Work order: Starting at the line with "### Testing Process" and going on through the line with "This README provides", reproduce each line in the records below exactly and nothing more.

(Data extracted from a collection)

..............................

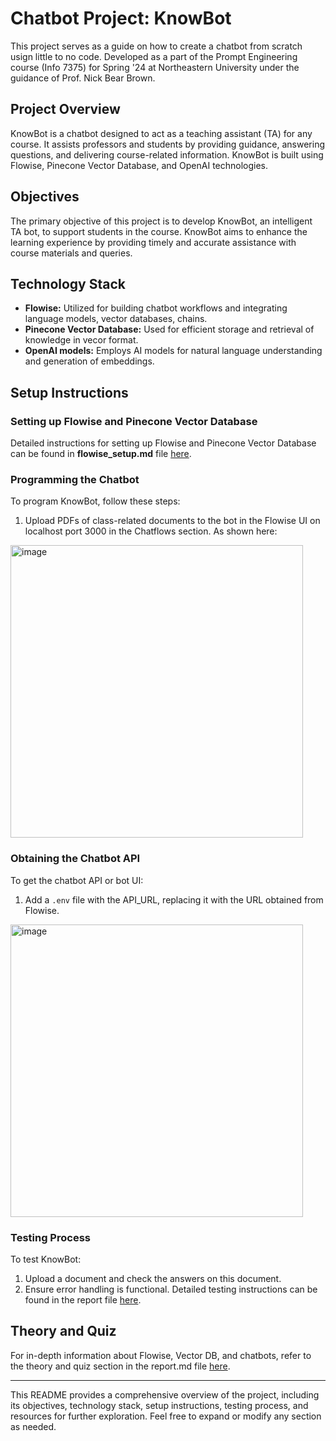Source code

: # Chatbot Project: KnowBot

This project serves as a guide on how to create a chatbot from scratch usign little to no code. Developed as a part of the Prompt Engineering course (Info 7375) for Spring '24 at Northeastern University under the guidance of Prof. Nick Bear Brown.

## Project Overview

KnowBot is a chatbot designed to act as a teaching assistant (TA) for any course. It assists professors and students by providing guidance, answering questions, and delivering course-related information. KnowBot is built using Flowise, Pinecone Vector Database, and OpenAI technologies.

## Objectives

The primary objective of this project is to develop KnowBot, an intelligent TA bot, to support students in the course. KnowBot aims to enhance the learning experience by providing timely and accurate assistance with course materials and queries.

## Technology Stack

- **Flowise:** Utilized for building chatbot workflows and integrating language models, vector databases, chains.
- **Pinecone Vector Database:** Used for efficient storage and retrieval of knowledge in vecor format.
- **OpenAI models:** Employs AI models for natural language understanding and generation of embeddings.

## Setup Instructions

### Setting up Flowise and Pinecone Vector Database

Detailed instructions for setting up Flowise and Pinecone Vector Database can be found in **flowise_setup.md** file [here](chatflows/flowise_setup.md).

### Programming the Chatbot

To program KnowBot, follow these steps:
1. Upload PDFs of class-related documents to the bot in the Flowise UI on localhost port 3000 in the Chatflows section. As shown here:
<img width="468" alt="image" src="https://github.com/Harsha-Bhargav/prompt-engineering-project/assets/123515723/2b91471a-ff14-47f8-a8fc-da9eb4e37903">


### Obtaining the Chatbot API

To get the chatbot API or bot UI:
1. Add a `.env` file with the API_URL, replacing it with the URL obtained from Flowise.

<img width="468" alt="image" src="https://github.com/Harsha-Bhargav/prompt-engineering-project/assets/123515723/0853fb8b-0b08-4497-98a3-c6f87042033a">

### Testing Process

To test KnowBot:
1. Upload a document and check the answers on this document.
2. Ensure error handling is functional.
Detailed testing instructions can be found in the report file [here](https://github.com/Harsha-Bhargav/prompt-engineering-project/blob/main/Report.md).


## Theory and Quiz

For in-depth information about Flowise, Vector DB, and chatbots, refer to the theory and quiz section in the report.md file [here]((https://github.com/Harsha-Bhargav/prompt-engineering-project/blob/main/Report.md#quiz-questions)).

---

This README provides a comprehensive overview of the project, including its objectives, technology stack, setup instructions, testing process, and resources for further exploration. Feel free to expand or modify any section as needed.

..............................

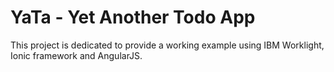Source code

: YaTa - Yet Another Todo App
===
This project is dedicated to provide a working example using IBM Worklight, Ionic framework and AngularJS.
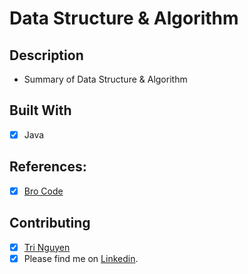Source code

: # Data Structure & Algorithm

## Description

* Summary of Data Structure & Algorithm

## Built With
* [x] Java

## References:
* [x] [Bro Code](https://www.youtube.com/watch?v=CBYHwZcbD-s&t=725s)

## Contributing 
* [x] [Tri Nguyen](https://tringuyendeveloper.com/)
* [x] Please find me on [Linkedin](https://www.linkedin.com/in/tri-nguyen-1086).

..............................

Output of the exercise:
### Testing Process

To test KnowBot:
1. Upload a document and check the answers on this document.
2. Ensure error handling is functional.
Detailed testing instructions can be found in the report file [here](https://github.com/Harsha-Bhargav/prompt-engineering-project/blob/main/Report.md).


## Theory and Quiz

For in-depth information about Flowise, Vector DB, and chatbots, refer to the theory and quiz section in the report.md file [here]((https://github.com/Harsha-Bhargav/prompt-engineering-project/blob/main/Report.md#quiz-questions)).

---

This README provides a comprehensive overview of the project, including its objectives, technology stack, setup instructions, testing process, and resources for further exploration. Feel free to expand or modify any section as needed.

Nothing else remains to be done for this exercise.